De même, si les trois premiers rapports parlementaires, depuis 1983, s’attaquaient aux « sectes », le dernier, qui s’interrogeait sur « l'influence des mouvements à caractère sectaire » (2013) porte la marque de ce nécessaire changement terminologique.
Les journalistes, apparemment, ne s’estiment pas tenus par une rigueur langagière qui leur compliquerait le travail. Car ils seraient obligés d’être précis et factuels et d’enquêter eux-mêmes sur le terrain, au lieu de se contenter de s’appuyer sur l’autorité de la parole publique, en fait sur la propagande des « antisectes » officiels ou autoproclamés.
« Reconnue comme secte »
Il faut dire que l’État s’accommode parfaitement de cette confusion car elle lui permet de bénéficier du soutien aveugle des médias et de continuer sa politique discriminatoire et arbitraire sans être l’objet d’une analyse trop scrupuleuse de son travail. Sur le site de la Miviludes, les anciens rapports sur les « sectes » sont toujours affichés et, à différents niveaux, le mot « secte » peut encore être vu.

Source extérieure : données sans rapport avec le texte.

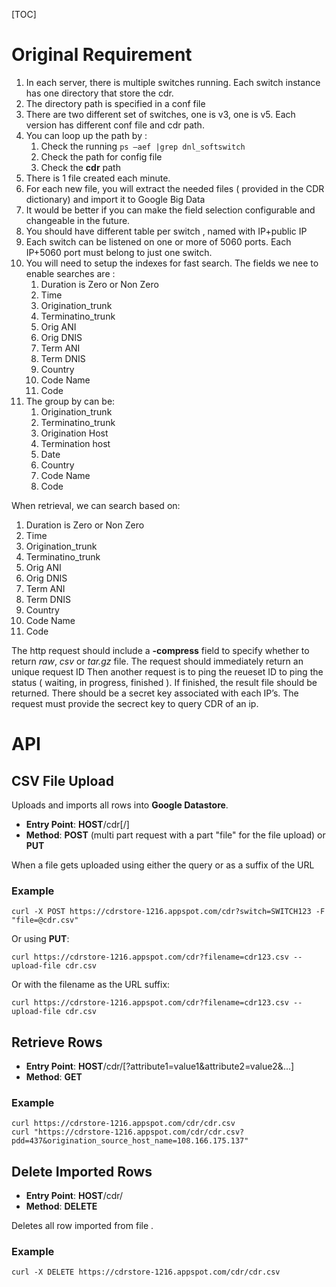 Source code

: [TOC]

# Original Requirement

1. In each server, there is multiple switches running.  Each switch instance has one directory that store the cdr.
2. The directory path is specified in a conf file
3. There are two different set of switches, one is v3, one is v5.  Each version has different conf file and cdr path.
4. You can loop up the path by :
    1. Check the running `ps –aef |grep dnl_softswitch` 
    2. Check the path for config file
    3. Check the **cdr** path
5. There is 1 file created each minute.
6. For each new file, you will extract the needed files ( provided in the CDR dictionary) and import it to Google Big Data
7. It would be better if you can make the field selection configurable and changeable in the future.
8. You should have different table per switch , named with IP+public IP
9. Each switch can be listened on one or more of 5060 ports.  Each IP+5060 port must belong to just one switch.
10. You will need to setup the indexes for fast search.  The fields we nee to enable searches are :
    1. Duration is Zero or Non Zero
    2. Time 
    3. Origination_trunk
    4. Terminatino_trunk
    5. Orig ANI
    6. Orig DNIS
    7. Term ANI 
    8. Term DNIS
    9. Country
    10. Code Name
    11. Code
11. The group by can be:
    1. Origination_trunk
    2. Terminatino_trunk
    3. Origination Host
    4. Termination host
    5. Date
    6. Country
    7. Code Name
    8. Code

When retrieval, we can search based on:

1. Duration is Zero or Non Zero
2. Time 
3. Origination_trunk
4. Terminatino_trunk
5. Orig ANI
6. Orig DNIS
7. Term ANI 
8. Term DNIS
9. Country
10. Code Name
11. Code

The http request should include a **-compress** field to specify whether to return *raw*, *csv* or *tar.gz* file.
The request should immediately return an unique request ID
Then another request is to ping the reueset ID to ping the status ( waiting, in progress, finished ).  If finished, the result file should be returned.
There should be a secret key associated with each IP’s.
The request must provide the secrect key to query CDR of an ip.

# API

## CSV File Upload

Uploads and imports all rows into __Google Datastore__.

* **Entry Point**: **HOST**/cdr[/**<FILENAME>**]
* **Method**: **POST** (multi part request with a part "file" for the file upload) or **PUT**

When a file gets uploaded using either the query or as a suffix of the URL


### Example

```
curl -X POST https://cdrstore-1216.appspot.com/cdr?switch=SWITCH123 -F "file=@cdr.csv"
```

Or using **PUT**:
```
curl https://cdrstore-1216.appspot.com/cdr?filename=cdr123.csv --upload-file cdr.csv 
```
Or with the filename as the URL suffix:
```
curl https://cdrstore-1216.appspot.com/cdr?filename=cdr123.csv --upload-file cdr.csv
```

## Retrieve Rows

* **Entry Point**: **HOST**/cdr/**<FILENAME>**[?attribute1=value1&attribute2=value2&...]
* **Method**: **GET**

### Example

```
curl https://cdrstore-1216.appspot.com/cdr/cdr.csv
curl "https://cdrstore-1216.appspot.com/cdr/cdr.csv?pdd=437&origination_source_host_name=108.166.175.137"
```

## Delete Imported Rows

* **Entry Point**: **HOST**/cdr/**<FILENAME>**
* **Method**: **DELETE**

Deletes all row imported from file **<FILENAME>**.

### Example

```
curl -X DELETE https://cdrstore-1216.appspot.com/cdr/cdr.csv
```
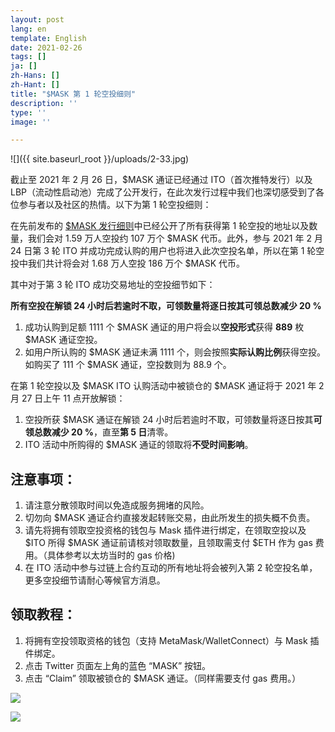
 ```yaml
---
layout: post
lang: en
template: English
date: 2021-02-26
tags: []
ja: []
zh-Hans: []
zh-Hant: []
title: "$MASK 第 1 轮空投细则"
description: ''
type: ''
image: ''

---
```

![]({{ site.baseurl_root }}/uploads/2-33.jpg)

截止至 2021 年 2 月 26 日，$MASK 通证已经通过 ITO（首次推特发行）以及 LBP（流动性启动池）完成了公开发行，在此次发行过程中我们也深切感受到了各位参与者以及社区的热情。以下为第 1 轮空投细则：

在先前发布的 [$MASK 发行细则](https://news.mask.io/zh-Hans/2021/02/22/mask)中已经公开了所有获得第 1 轮空投的地址以及数量，我们会对 1.59 万人空投约 107 万个 $MASK 代币。此外，参与 2021 年 2 月 24 日第 3 轮 ITO 并成功完成认购的用户也将进入此次空投名单，所以在第 1 轮空投中我们共计将会对 1.68 万人空投 186 万个 $MASK 代币。

其中对于第 3 轮 ITO 成功交易地址的空投细节如下：

**所有空投在解锁 24 小时后若逾时不取，可领数量将逐日按其可领总数减少 20 %**

1. 成功认购到足额 1111 个 $MASK 通证的用户将会以**空投形式**获得 **889** 枚 $MASK 通证空投。
2. 如用户所认购的 $MASK 通证未满 1111 个，则会按照**实际认购比例**获得空投。如购买了 111 个 $MASK 通证，空投数则为 88.9 个。

在第 1 轮空投以及 $MASK ITO 认购活动中被锁仓的 $MASK 通证将于 2021 年 2 月 27 日上午 11 点开放解锁：

1. 空投所获 $MASK 通证在解锁 24 小时后若逾时不取，可领数量将逐日按其**可领总数减少 20 %**，直至**第 5 日**清零。
2. ITO 活动中所购得的 $MASK 通证的领取将**不受时间影响**。

## **注意事项：**

1. 请注意分散领取时间以免造成服务拥堵的风险。
2. 切勿向 $MASK 通证合约直接发起转账交易，由此所发生的损失概不负责。
3. 请先将拥有领取空投资格的钱包与 Mask 插件进行绑定，在领取空投以及 $ITO 所得 $MASK 通证前请核对领取数量，且领取需支付 $ETH 作为 gas 费用。（具体参考以太坊当时的 gas 价格)
4. 在 ITO 活动中参与过链上合约互动的所有地址将会被列入第 2 轮空投名单，更多空投细节请耐心等候官方消息。

## **领取教程：**

1. 将拥有空投领取资格的钱包（支持 MetaMask/WalletConnect）与 Mask 插件绑定。
2. 点击 Twitter 页面左上角的蓝色 “MASK” 按钮。
3. 点击 “Claim” 领取被锁仓的 $MASK 通证。（同样需要支付 gas 费用。）

![](https://assets.matters.news/embed/5ae3e6f3-f9a2-4423-bf78-a37c404234a4.png)

![](https://assets.matters.news/embed/4238be43-55d4-4547-b188-424859e57a35.png)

Mais, nous l’avons avec la Tribune de Lyon (et elle n’est pas la seule !), les journalistes vont encore plus loin, n’hésitant pas, pour justifier leurs articles à charge, à claironner que tel ou tel mouvement est « reconnu comme secte » par l’État ou le gouvernement. Tout simplement parce que son nom figure dans le fameux rapport de 1995 qui comportait une liste de 173 mouvements qualifiés de « sectes ».
Or cet argument est irrecevable.
Régulièrement, notamment dans les réponses aux questions aux parlementaires, les ministres successifs sont obligés de rappeler que la République ne reconnaît ni religion ni secte et que seuls doivent être considérés les troubles à l’ordre public ou les atteintes effectives aux personnes ou aux biens.
« Rapport dépourvu de valeur juridique »
Le 10 mars 1998, le ministre de l’intérieur Jean-Pierre Chevènement publiait une circulaire précisant que « le rapport parlementaire de MM. Alain Gest et Guyard [1995] n’a pas d’effet juridique sur l’action administrative de l’État en matière de ce que le langage courant dénomme « sectes », celles-ci étant, comme toutes religions, simplement soumises au droit commun. » Et cette circulaire de préciser : « Aucun groupement n’a donc jamais été classé comme « secte » par la République ».
Le 27 mai 2005, M. Raffarin, alors premier ministre, publiait une circulaire « relative à la lutte contre les dérives sectaires ». Il y précisait : « Aussi a-t-il été décidé, plutôt que de mettre certains groupements à l'index, d’exercer une vigilance particulière sur toute organisation qui paraît exercer une emprise dangereuse pour la liberté individuelle de ses membres ». Et il terminait en disant que « le recours à des listes de groupements sera évité au profit de l'utilisation de faisceaux de critères ».
De même, la « liste noire » de 1995 a fait l’objet de décisions de justice, notamment celle du tribunal administratif de Caen qui, en 2005, a conclu dans une affaire concernant les TJ, que [l’accusé, un hôpital en l’occurrence] ne saurait, en tout état de cause, se prévaloir d’un rapport établi par la commission d’enquête de l’Assemblée nationale classant les Témoins de Jehovah parmi les "sectes", un tel rapport étant dépourvu de valeur juridique »[1].